Nuvama On Crompton Greaves

  • Nuvama retains its 'buy' call on Crompton Greaves and raises the target price to Rs 393 per share from the earlier Rs 365 apiece, implying a potential upside of 16% from its previous close.

  • Electronic consumer durables faring well, with B2B lighting remaining robust.

  • Focus is on improving Butterfly performance, likely to recover Q2 FY25 onwards.

  • Company is focusing on product innovation in the ECD segment.

  • Crompton 2.0 remains intact, with sustainable performance ahead.

Also Read: Stock Market Today: Nifty, Sensex Register Best Week In Over Three Months

Nuvama On InfoEdge

  • Nuvama retains buy on Infoedge with a target price of Rs 7,050, implying an upside of 20%.

  • Results for quarter ended March 2024 were in-line with estimates.

  • Management saw initial signs of a growth revival in IT segment.

  • Billing by IT client saw 11% YoY growth, which is a significant improvement from revenue decline.

  • Billing growth to accelerate from here due to high utilisation at IT services.

Citi On InfoEdge

  • The brokerage maintains 'buy' on the company and revised target price to Rs 6,870 per share from Rs 6,650 apiece earlier. This implies an upside of 17% from the previous close.

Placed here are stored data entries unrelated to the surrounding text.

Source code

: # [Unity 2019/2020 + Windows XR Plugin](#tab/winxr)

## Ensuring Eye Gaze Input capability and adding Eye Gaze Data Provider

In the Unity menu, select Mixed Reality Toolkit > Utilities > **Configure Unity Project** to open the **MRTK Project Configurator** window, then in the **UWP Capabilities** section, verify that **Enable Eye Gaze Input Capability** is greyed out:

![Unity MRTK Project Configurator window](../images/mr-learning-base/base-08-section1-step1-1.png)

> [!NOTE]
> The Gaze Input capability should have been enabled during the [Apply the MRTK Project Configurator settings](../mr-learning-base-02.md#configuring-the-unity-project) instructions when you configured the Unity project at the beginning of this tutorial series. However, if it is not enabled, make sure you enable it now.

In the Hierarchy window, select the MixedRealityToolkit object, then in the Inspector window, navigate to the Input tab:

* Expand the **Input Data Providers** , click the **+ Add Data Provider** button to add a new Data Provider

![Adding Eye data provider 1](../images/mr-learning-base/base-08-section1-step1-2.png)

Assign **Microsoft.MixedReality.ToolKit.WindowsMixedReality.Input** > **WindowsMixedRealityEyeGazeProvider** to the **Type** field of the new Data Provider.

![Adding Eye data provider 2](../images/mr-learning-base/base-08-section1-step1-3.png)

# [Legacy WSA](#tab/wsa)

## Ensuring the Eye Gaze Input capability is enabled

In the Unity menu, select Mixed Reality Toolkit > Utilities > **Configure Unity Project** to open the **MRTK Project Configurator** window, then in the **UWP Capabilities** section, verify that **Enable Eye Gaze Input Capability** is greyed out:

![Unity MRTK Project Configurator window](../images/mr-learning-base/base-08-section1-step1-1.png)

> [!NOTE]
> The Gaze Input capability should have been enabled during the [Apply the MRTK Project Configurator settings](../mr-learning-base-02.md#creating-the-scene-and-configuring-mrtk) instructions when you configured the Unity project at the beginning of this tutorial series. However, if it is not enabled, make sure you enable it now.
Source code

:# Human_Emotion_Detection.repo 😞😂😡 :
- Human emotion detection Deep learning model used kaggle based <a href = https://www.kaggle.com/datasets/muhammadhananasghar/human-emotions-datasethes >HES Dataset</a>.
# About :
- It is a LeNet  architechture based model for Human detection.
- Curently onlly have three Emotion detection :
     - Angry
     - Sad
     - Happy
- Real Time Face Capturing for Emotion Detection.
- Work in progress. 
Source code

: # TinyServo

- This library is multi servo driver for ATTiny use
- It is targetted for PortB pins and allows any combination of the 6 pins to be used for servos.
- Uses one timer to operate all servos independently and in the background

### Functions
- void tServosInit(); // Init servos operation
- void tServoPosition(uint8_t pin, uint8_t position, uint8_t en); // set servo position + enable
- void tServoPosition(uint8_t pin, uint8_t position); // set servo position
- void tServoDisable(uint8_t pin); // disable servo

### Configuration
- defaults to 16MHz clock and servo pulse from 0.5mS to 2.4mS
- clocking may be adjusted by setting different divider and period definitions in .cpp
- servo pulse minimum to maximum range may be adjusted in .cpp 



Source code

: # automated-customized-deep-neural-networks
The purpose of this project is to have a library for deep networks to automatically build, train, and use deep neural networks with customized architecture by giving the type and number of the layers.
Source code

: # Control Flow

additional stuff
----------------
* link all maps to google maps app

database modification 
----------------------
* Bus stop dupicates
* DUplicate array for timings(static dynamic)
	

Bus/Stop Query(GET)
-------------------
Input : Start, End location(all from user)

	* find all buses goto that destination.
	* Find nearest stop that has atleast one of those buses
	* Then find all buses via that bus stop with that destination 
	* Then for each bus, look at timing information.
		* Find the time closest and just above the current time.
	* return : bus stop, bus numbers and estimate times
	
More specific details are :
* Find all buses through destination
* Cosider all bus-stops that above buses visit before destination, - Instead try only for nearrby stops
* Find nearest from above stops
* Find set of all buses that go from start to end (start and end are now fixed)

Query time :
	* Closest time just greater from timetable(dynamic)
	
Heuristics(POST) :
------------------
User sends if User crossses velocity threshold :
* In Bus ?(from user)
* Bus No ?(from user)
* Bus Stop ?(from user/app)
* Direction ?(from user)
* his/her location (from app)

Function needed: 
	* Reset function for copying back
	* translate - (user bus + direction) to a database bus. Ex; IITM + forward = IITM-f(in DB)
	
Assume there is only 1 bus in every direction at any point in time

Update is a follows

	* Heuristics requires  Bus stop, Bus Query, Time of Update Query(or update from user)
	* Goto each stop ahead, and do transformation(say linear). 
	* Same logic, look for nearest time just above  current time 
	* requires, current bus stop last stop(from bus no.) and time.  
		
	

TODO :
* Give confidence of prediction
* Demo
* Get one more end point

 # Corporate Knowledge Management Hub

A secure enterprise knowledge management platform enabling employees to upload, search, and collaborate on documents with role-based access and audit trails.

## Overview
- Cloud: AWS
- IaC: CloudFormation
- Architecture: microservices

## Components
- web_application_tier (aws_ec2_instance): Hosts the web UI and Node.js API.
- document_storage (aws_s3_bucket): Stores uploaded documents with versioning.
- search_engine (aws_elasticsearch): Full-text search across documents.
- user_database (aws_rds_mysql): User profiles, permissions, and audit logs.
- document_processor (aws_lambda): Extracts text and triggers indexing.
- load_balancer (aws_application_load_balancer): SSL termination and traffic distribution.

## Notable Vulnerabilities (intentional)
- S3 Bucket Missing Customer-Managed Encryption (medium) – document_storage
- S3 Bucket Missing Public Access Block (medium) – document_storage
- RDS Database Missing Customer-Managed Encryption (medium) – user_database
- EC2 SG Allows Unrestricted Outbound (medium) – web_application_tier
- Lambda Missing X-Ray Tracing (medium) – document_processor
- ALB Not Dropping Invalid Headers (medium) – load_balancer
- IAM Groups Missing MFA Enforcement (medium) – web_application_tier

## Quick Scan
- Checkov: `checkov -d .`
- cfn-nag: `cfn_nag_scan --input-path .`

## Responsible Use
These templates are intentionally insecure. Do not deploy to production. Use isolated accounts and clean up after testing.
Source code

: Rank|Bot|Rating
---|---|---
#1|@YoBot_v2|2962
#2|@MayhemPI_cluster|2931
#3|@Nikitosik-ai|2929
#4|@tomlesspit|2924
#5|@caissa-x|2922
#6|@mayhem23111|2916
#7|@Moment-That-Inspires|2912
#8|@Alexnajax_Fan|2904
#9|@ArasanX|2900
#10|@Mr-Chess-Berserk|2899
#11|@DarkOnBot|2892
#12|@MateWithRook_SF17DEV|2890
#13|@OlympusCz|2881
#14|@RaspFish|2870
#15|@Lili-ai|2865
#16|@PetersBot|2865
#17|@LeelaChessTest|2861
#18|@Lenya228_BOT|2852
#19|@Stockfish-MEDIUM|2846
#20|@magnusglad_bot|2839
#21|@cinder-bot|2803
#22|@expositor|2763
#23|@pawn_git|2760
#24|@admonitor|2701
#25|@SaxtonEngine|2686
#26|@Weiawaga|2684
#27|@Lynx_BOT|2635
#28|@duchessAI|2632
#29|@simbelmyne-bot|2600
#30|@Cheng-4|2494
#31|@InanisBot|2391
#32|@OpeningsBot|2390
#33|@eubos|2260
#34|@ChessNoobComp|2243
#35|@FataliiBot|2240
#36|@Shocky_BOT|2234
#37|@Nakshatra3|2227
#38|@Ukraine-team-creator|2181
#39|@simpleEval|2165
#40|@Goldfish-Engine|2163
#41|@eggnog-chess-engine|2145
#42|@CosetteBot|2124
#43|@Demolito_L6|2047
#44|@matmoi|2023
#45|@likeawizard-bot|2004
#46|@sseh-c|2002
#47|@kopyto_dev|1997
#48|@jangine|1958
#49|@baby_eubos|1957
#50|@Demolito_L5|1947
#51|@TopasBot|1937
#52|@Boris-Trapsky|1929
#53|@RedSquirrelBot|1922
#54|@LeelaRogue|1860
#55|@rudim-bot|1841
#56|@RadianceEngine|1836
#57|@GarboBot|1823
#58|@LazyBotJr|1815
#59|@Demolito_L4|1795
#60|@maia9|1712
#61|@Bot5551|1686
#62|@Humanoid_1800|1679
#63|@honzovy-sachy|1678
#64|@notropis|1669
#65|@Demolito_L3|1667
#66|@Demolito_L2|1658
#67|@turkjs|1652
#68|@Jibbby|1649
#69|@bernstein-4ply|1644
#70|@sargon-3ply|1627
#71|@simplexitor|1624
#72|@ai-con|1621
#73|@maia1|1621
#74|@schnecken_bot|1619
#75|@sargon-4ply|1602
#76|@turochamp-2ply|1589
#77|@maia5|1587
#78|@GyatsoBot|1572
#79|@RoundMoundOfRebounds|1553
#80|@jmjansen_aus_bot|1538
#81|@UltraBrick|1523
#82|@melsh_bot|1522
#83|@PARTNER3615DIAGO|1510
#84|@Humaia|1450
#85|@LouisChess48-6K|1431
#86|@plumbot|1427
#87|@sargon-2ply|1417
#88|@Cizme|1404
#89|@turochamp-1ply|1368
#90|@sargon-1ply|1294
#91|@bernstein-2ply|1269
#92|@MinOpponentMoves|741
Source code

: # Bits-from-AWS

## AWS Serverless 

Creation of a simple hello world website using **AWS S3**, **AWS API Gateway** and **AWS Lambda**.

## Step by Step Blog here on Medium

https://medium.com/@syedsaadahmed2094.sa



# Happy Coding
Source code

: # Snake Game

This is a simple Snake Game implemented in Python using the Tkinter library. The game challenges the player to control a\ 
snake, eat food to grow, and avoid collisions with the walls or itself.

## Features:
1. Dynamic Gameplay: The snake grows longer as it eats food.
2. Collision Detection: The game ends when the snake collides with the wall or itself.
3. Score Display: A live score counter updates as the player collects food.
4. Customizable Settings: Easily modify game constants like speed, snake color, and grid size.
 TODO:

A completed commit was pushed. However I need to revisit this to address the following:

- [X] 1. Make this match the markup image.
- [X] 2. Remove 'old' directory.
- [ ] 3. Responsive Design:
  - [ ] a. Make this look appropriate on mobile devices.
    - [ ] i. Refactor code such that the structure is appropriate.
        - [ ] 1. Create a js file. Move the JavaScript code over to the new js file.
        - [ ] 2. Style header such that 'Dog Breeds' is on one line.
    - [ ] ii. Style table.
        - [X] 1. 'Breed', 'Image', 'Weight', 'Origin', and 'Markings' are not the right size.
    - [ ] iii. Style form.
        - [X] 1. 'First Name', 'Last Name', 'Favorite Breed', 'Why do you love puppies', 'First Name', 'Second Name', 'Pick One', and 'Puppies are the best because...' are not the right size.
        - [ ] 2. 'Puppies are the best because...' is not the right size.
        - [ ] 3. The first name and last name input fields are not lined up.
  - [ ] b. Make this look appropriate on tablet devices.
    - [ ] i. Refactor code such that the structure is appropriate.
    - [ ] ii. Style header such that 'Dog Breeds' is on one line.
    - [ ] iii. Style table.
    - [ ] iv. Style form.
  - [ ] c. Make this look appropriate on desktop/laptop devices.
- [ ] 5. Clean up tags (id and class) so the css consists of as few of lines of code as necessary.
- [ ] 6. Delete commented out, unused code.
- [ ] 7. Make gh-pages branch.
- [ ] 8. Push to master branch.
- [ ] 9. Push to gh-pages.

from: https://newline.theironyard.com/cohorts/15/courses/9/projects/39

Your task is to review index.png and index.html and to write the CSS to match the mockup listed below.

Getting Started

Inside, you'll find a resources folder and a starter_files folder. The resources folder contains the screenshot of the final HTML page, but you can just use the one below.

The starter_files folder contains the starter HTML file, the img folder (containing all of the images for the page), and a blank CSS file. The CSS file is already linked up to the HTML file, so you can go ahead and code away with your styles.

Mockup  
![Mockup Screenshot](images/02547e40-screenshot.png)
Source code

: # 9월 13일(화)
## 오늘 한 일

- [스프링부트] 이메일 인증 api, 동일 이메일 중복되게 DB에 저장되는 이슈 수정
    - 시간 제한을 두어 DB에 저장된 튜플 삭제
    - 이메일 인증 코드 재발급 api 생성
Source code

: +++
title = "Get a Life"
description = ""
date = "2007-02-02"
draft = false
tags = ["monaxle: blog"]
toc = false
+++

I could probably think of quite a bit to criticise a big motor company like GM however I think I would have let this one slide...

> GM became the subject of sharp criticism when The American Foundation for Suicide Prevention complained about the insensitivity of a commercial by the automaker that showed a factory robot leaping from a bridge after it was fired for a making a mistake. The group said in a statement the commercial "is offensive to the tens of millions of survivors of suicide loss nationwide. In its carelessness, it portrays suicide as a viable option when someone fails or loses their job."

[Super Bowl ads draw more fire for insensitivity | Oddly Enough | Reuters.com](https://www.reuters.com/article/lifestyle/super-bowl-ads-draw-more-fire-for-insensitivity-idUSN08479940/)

  • Uptick in billing led by both IT and non-IT, the consultant sector was flat.

  • Lower losses in non-recruitment verticals were key contributors to margin expansion.

  • Management commentary suggests overall billings growth should improve hereon.

Nomura On Honeywell Automation

  • Nomura maintains 'buy' on Honeywell Automation India at Rs 53,600 target, with 12.1% upside.

  • Q4 sales in line, but margins missed estimates.

  • Revival in real estate, healthcare, hospitality to push building automation demand.

  • Tailwinds for automation segment over the next 12-18 months.

  • Company well placed to capatalise growth in renewable energy.

  • Nomura expects Ebitda margin to recover to 15.6% by FY26.

  • It expects sales/EBITDA/PAT CAGRs of 16%/23%/25% over FY24-26.

  • Brokerage raised P/E multiple to 60x (from 55x) on sectoral tailwinds, cyclical upturn in end user industries.